**Exercise brief**
A bare number is the expected answer: the count of lines in the records that contain the word "sync".

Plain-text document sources
__________________________________________________

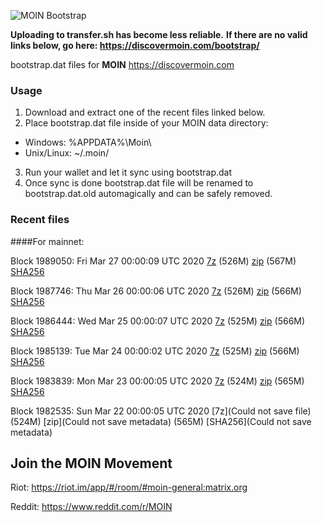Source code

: ![MOIN Bootstrap](https://i.imgur.com/KjM1jMp.jpg)

**Uploading to transfer.sh has become less reliable.**
**If there are no valid links below, go here: https://discovermoin.com/bootstrap/**

bootstrap.dat files for **MOIN** https://discovermoin.com

### Usage

1. Download and extract one of the recent files linked below.
2. Place bootstrap.dat file inside of your MOIN data directory:
 - Windows: %APPDATA%\Moin\
 - Unix/Linux: ~/.moin/
3. Run your wallet and let it sync using bootstrap.dat
4. Once sync is done bootstrap.dat file will be renamed to bootstrap.dat.old automagically and can be safely removed.


### Recent files

####For mainnet:

Block 1989050: Fri Mar 27 00:00:09 UTC 2020 [7z]() (526M) [zip]() (567M) [SHA256]()

Block 1987746: Thu Mar 26 00:00:06 UTC 2020 [7z]() (526M) [zip]() (566M) [SHA256]()

Block 1986444: Wed Mar 25 00:00:07 UTC 2020 [7z]() (525M) [zip]() (566M) [SHA256]()

Block 1985139: Tue Mar 24 00:00:02 UTC 2020 [7z]() (525M) [zip]() (566M) [SHA256](https://transfer.sh/lSudj/sha256.txt)

Block 1983839: Mon Mar 23 00:00:05 UTC 2020 [7z]() (524M) [zip]() (565M) [SHA256]()

Block 1982535: Sun Mar 22 00:00:05 UTC 2020 [7z](Could not save file) (524M) [zip](Could not save metadata) (565M) [SHA256](Could not save metadata)

## Join the MOIN Movement

Riot: https://riot.im/app/#/room/#moin-general:matrix.org

Reddit: https://www.reddit.com/r/MOIN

__________________________________________________

**Task solution**
2